| SCO hits iceberg |
Jun. 29, 2006
On June 28, Magistrate Judge Brooke Wells ruled largely in favor of IBM's "Motion to Limit The SCO Group Inc.'s Claims Relating to Allegedly Misused Material." This means that the vast majority of SCO's claims against IBM for misusing Unix code in Linux have been thrown out.
Since SCO first began claiming that IBM had placed its Unix intellectual property into Linux, opponents to its arguments, such as Linus Torvalds, have demanded that SCO show precise proof for its claims. In its motion, IBM took a similar tack.
IBM had asked that the US District Court in Salt Lake City dismiss 198 of SCO's claimed 294 examples of IBM contributing Unix code to Linux. IBM argued that the court should grant this because, "SCO does not provide enough particularity even to identify the versions or line numbers for the allegedly misused material," in its memorandum supporting this motion.

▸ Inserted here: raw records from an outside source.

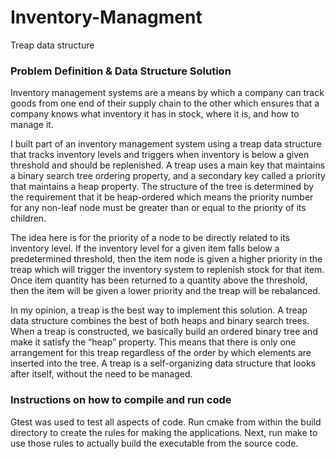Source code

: # Inventory-Managment
Treap data structure

### Problem Definition & Data Structure Solution
Inventory management systems are a means by which a company can track goods from one end of their supply chain to the other which ensures that a company knows what inventory it has in stock, where it is, and how to manage it.

I built part of an inventory management system using a treap data structure that tracks inventory levels and triggers when inventory is below a given threshold and should be replenished. A treap uses a main key that maintains a binary search tree ordering property, and a secondary key called a priority that maintains a heap property. The structure of the tree is determined by the requirement that it be heap-ordered which means the priority number for any non-leaf node must be greater than or equal to the priority of its children. 

The idea here is for the priority of a node to be directly related to its inventory level. If the inventory level for a given item falls below a predetermined threshold, then the item node is given a higher priority in the treap which will trigger the inventory system to replenish stock for that item. Once item quantity has been returned to a quantity above the threshold, then the item will be given a lower priority and the treap will be rebalanced.

In my opinion, a treap is the best way to implement this solution. A treap data structure combines the best of both heaps and binary search trees. When a treap is constructed, we basically build an ordered binary tree and make it satisfy the “heap” property. This means that there is only one arrangement for this treap regardless of the order by which elements are inserted into the tree. A treap is a self-organizing data structure that looks after itself, without the need to be managed.

### Instructions on how to compile and run code
Gtest was used to test all aspects of code. Run cmake from within the build directory to create the rules for making the applications. Next, run make to use those rules to actually build the executable from the source code.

"In fact, no versions, files or lines of Unix System V code are identified; no versions, files or lines of Dynix or AIX code are identified as misused; and no specific versions or lines of Linux code are identified," IBM's attorneys said at the time.
Now, with the exception of ten items, the court has come down firmly on IBM's side.
Judge Wells wrote, "Certainly if an individual was stopped and accused of shoplifting after walking out of Neiman Marcus, they would expect to be eventually told what they allegedly stole. It would be absurd for an officer to tell the accused that 'you know what you stole I'm not telling.' Or, to simply hand the accused individual a catalog of Neiman Marcus' entire inventory and say 'it's in there somewhere, you figure it out.'"
Beyond this colorful tale, Wells also wrote that, "The court finds that SCO has had ample opportunity to articulate, identify and substantiate its claims against [IBM]. The court further finds that such failure was intentional and therefore willful based on SCO's disregard of the court's orders and failure to seek clarification. In the view of the court it is almost like SCO sought to hide its case until the ninth inning in hopes of gaining an unfair advantage despite being repeatedly told to put 'all evidence . . . on the table.'"
SCO may appeal this decision. "Our legal team is reviewing the judge's ruling and will determine our next steps in the near future," said Blake Stowell, SCO's communications director.
While there are other issues still to be decided in court, with over two-thirds of SCO's claims now thrown out, SCO's lawsuit has clearly collided with a Titanic-sized iceberg.